SQL query help, find duplicates based on groups

jlandwerlen · November 21, 2022, 7:09pm

I'm having a hard time getting pointed in the right direction for how to write a SQL query. Using the data example, I would like to find devices where the elements are a perfect match, so in this case device 1 and 2. Can someone help me on keywords to help search for something that would work? In my actual table, Device is an Id, but I showed text for readability.

Device	Element
Device1	Element1
Device1	Element2
Device1	Element3
Device1	Element4
Device1	Element5
Device1	Element6
Device2	Element1
Device2	Element2
Device2	Element3
Device2	Element4
Device2	Element5
Device2	Element6
Device3	Element1
Device3	Element2
Device3	Element3
Device3	Element4
Device3	Element5
Device3	Element6
Device3	Element7

zacht · November 21, 2022, 7:25pm

What does the actual table look like? Is the data in the Element column also an id? It sounds like you're looking for a where clause in your SQL query.

Does this work?

SELECT device, element
FROM yourTableHere
WHERE device=element

jlandwerlen · November 21, 2022, 7:36pm

Id = INT (PK,NN, AI)
Element = VARCHAR
Device = INT

Element and device will not match

zacht · November 21, 2022, 7:42pm

What is the data in Element? Is it 'Element1, Element2, etc.' or something else?

Substring might help.

Gaurav.Shitole · November 21, 2022, 7:43pm

SELECT MAX(ID), Device, Element
FROM tblName
Group By ID, Device, Element

nminchin · November 21, 2022, 8:00pm

This won't work as you think. Grouping by all fields is effectively grouping by no fields

@jlandwerlen I don't quite understand what you want to return. If elements exactly match, I.e. if device 1 and 2 both have elements 1-6, devices 1 and 2 are returned. But what if devices 6 and 10 both have elements 1-4, return those as well?

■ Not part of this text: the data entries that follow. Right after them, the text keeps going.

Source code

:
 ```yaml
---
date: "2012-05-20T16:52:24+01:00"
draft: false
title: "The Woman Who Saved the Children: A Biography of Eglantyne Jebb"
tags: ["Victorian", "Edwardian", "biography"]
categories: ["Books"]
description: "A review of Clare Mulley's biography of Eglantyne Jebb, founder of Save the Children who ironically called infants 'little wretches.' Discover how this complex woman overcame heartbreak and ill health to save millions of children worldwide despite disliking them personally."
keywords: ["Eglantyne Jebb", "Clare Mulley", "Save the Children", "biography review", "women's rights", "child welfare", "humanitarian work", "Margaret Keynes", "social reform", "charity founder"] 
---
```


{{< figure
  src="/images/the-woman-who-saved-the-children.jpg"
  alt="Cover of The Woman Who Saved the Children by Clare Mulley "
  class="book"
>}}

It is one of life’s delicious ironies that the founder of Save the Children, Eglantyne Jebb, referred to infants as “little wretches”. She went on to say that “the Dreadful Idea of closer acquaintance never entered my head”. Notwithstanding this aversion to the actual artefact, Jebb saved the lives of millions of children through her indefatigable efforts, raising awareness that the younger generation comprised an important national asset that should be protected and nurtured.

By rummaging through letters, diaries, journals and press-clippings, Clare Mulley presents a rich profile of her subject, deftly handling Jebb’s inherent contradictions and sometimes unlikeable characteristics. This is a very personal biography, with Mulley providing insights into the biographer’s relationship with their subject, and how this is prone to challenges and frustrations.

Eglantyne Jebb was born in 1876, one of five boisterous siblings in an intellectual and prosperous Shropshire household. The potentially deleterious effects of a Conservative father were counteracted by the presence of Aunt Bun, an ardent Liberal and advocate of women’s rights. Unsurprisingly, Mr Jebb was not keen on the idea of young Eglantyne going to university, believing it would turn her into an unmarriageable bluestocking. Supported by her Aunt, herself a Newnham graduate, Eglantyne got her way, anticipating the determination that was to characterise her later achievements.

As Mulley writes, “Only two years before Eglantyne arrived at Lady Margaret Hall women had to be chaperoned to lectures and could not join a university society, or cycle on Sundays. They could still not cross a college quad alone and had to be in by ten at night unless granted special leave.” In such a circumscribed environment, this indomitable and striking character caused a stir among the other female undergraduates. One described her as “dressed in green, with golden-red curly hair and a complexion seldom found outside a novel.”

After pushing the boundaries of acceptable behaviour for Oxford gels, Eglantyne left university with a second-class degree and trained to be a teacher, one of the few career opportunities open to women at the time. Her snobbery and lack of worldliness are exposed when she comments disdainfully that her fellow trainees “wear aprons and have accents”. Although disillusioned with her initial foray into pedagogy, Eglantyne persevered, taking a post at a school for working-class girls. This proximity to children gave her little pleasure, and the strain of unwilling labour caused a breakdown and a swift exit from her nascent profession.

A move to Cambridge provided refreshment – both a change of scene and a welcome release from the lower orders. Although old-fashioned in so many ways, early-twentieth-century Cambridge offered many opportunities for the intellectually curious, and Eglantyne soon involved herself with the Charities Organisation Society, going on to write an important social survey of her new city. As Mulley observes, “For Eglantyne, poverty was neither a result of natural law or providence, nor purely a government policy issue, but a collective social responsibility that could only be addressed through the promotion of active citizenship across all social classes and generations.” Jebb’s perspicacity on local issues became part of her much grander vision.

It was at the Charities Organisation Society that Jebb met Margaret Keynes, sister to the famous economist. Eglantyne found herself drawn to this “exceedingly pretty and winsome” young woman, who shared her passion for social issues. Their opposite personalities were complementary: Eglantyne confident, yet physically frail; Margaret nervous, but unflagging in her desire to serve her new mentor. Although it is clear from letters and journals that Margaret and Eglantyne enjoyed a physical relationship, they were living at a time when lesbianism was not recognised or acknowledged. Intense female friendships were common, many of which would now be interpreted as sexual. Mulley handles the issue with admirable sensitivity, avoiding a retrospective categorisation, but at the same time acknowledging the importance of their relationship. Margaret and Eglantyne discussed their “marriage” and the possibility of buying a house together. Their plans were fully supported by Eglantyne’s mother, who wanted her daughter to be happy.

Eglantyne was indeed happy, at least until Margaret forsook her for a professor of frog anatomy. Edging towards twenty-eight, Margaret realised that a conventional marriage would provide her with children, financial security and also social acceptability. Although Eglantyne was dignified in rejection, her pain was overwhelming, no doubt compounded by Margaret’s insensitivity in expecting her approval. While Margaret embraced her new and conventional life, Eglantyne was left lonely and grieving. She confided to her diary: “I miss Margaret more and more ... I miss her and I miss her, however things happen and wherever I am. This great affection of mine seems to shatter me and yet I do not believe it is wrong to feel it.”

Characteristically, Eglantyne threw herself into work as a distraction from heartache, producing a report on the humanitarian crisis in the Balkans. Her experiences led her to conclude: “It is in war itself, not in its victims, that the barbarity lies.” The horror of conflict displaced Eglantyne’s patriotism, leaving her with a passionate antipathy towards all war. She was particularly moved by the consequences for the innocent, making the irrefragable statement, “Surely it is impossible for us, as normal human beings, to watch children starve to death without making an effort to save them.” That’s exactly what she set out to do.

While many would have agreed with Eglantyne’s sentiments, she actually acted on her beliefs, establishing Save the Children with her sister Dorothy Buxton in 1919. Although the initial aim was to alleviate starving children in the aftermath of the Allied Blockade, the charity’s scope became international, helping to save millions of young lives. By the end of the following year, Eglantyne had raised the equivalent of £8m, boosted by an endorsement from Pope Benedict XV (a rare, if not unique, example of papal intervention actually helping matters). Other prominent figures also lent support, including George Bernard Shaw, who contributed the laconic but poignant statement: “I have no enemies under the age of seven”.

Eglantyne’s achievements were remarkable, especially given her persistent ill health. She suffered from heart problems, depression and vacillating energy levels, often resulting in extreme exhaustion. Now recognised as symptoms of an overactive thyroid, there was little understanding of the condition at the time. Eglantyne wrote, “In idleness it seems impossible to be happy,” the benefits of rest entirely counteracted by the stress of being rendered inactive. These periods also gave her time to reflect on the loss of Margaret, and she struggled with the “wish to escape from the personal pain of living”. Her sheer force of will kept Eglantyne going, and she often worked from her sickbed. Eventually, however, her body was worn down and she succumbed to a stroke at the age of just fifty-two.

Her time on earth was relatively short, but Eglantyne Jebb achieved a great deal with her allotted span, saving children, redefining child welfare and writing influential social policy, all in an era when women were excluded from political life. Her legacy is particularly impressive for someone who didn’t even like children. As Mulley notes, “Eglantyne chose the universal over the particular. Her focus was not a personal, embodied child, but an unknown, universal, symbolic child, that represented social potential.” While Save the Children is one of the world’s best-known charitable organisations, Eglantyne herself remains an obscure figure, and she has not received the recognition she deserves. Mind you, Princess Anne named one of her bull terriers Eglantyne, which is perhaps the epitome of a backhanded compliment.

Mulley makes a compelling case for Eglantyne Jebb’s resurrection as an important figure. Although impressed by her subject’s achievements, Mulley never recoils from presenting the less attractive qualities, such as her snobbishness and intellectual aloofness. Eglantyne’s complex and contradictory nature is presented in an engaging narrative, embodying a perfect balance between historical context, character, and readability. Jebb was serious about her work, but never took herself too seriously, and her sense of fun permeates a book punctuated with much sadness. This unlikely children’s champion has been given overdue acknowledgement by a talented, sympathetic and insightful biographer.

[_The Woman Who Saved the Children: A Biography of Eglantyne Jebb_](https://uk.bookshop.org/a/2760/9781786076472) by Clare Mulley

jlandwerlen · November 21, 2022, 9:06pm

Yes, exact match. The closest I have come is this:

select device from elements
where element IN (select element from elements)
group by device
having count(*)=7

This only works if I know the count, obviously.

nminchin · November 21, 2022, 9:28pm

What's your criteria though for filtering which elements you want?

Maybe it would be more obvious if you used actual (or actual but modified if it's private) table data, and a larger array of table rows, and then show a couple examples of the result you'd like to see for different criteria

jlandwerlen · November 21, 2022, 9:46pm

Here is another example. The basic reason is we have a (long) list of tags given to us and I want to see which ones I can group together because they match (think UDT). So, in this example Motor 1 and 3 are a (full) match. Motor 2 is a one-off (it has one more than the others). There isn't any filtering.

Device	Tag
Motor1	Started
Motor1	Stopped
Motor1	Running
Motor2	Started
Motor2	Stopped
Motor2	Running
Motor2	Faulted
Motor3	Started
Motor3	Stopped
Motor3	Running

jlandwerlen · November 21, 2022, 9:52pm

I think I will just do a hybrid, since this doesn't need to be a production query, I will be lazy and simply loop through counts, up to the max count for a group. It's ugly but I'm just going tor functional at this point. Thanks for the help all.

nminchin · November 21, 2022, 9:54pm

Is this just for dev?

I do this kind of thing in Excel with a PIVOT table. There's a PIVOT function in MS SQL as well - what DB are you using? I know postgres doesn't have that function (at least from posts on this forum)

E.g.

Or for your first example:

Then you can either visually look for patterns (sorting by some columns helps), or alternatively and more accurately, binary encode each property and then sum them together if they have a 1. Then all the matching sums will have exactly the same properties

E.g.

The two SUM = 63 devices have exactly the same elements

You could do something similar in MS SQL with PIVOT, but I would go with Excel if it's a once off as then you can save the file for future reference

WillMT10 · November 22, 2022, 3:51am

It's not pretty, but this query may help:

SELECT GROUP_CONCAT(device ORDER BY device SEPARATOR ', ') AS identical_devices,
       device_elements
FROM
	(
		SELECT
			device,
			GROUP_CONCAT(element ORDER BY element SEPARATOR ', ') AS device_elements
		FROM
			your_table
		GROUP BY
			device
	) grouped_devices
GROUP BY device_elements;

Note: Written for MySQL. SQL Server (>=2017) would use STRING_AGG instead of GROUP_CONCAT.